Your task
From the records below, output exactly the lines running from the line containing "De las diez" through the line containing "fotograma de las", and no others.

Excerpted records
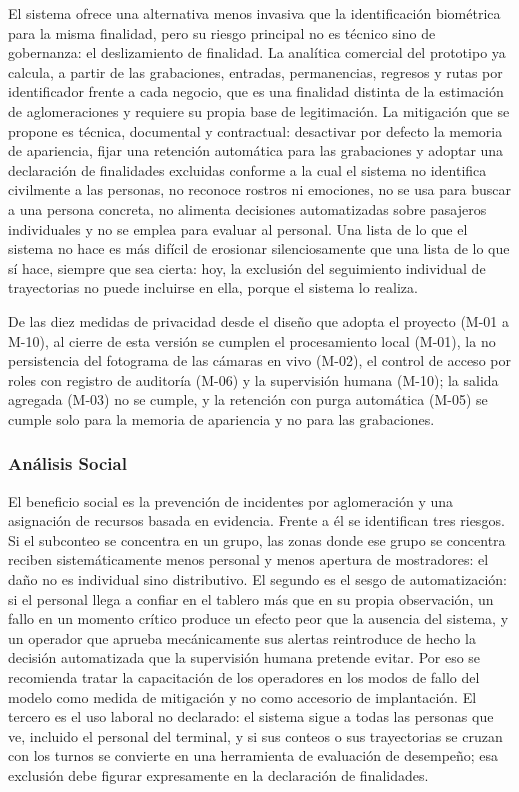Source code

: El sistema ofrece una alternativa menos invasiva que la identificación biométrica para la
misma finalidad, pero su riesgo principal no es técnico sino de gobernanza: el deslizamiento de
finalidad. La analítica comercial del prototipo ya calcula, a partir de las grabaciones, entradas,
permanencias, regresos y rutas por identificador frente a cada negocio, que es una finalidad
distinta de la estimación de aglomeraciones y requiere su propia base de legitimación. La
mitigación que se propone es técnica, documental y contractual: desactivar por defecto la
memoria de apariencia, fijar una retención automática para las grabaciones y adoptar una
declaración de finalidades excluidas conforme a la cual el sistema no identifica civilmente a las
personas, no reconoce rostros ni emociones, no se usa para buscar a una persona concreta, no
alimenta decisiones automatizadas sobre pasajeros individuales y no se emplea para evaluar al
personal. Una lista de lo que el sistema no hace es más difícil de erosionar silenciosamente que
una lista de lo que sí hace, siempre que sea cierta: hoy, la exclusión del seguimiento individual
de trayectorias no puede incluirse en ella, porque el sistema lo realiza.

De las diez medidas de privacidad desde el diseño que adopta el proyecto (M-01 a M-10), al
cierre de esta versión se cumplen el procesamiento local (M-01), la no persistencia del
fotograma de las cámaras en vivo (M-02), el control de acceso por roles con registro de
auditoría (M-06) y la supervisión humana (M-10); la salida agregada (M-03) no se cumple, y la
retención con purga automática (M-05) se cumple solo para la memoria de apariencia y no para
las grabaciones.

\subsubsection{Análisis Social}
\label{subsec:impacto-social}

El beneficio social es la prevención de incidentes por aglomeración y una asignación de
recursos basada en evidencia. Frente a él se identifican tres riesgos. Si el subconteo se
concentra en un grupo, las zonas donde ese grupo se concentra reciben sistemáticamente
menos personal y menos apertura de mostradores: el daño no es individual sino distributivo.
El segundo es el sesgo de automatización: si el personal llega a confiar en el tablero más que en
su propia observación, un fallo en un momento crítico produce un efecto peor que la ausencia
del sistema, y un operador que aprueba mecánicamente sus alertas reintroduce de hecho la
decisión automatizada que la supervisión humana pretende evitar. Por eso se recomienda
tratar la capacitación de los operadores en los modos de fallo del modelo como medida de
mitigación y no como accesorio de implantación. El tercero es el uso laboral no declarado: el
sistema sigue a todas las personas que ve, incluido el personal del terminal, y si sus conteos o
sus trayectorias se cruzan con los turnos se convierte en una herramienta de evaluación de
desempeño; esa exclusión debe figurar expresamente en la declaración de finalidades.

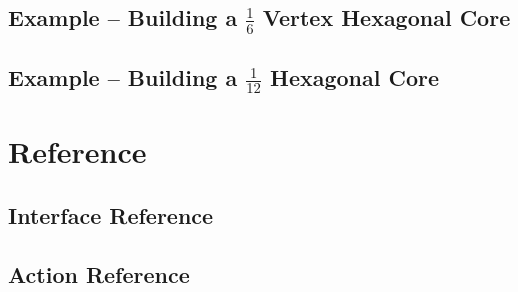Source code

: \documentclass[letterpaper,10pt,draft]{book}
\begin{document}
\chapter{Example -- Building a $\frac{1}{6}$ Vertex Hexagonal Core}
\label{chapter:ExampleBuildingA6thVertexHexagonalCore}

\chapter{Example -- Building a $\frac{1}{12}$ Hexagonal Core}
\label{chapter:ExampleBuildingA12thHexagonalCore}

\part{Reference}
\chapter{Interface Reference}
\chapter{Action Reference}
\end{document}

Task answer
De las diez medidas de privacidad desde el diseño que adopta el proyecto (M-01 a M-10), al
cierre de esta versión se cumplen el procesamiento local (M-01), la no persistencia del
fotograma de las cámaras en vivo (M-02), el control de acceso por roles con registro de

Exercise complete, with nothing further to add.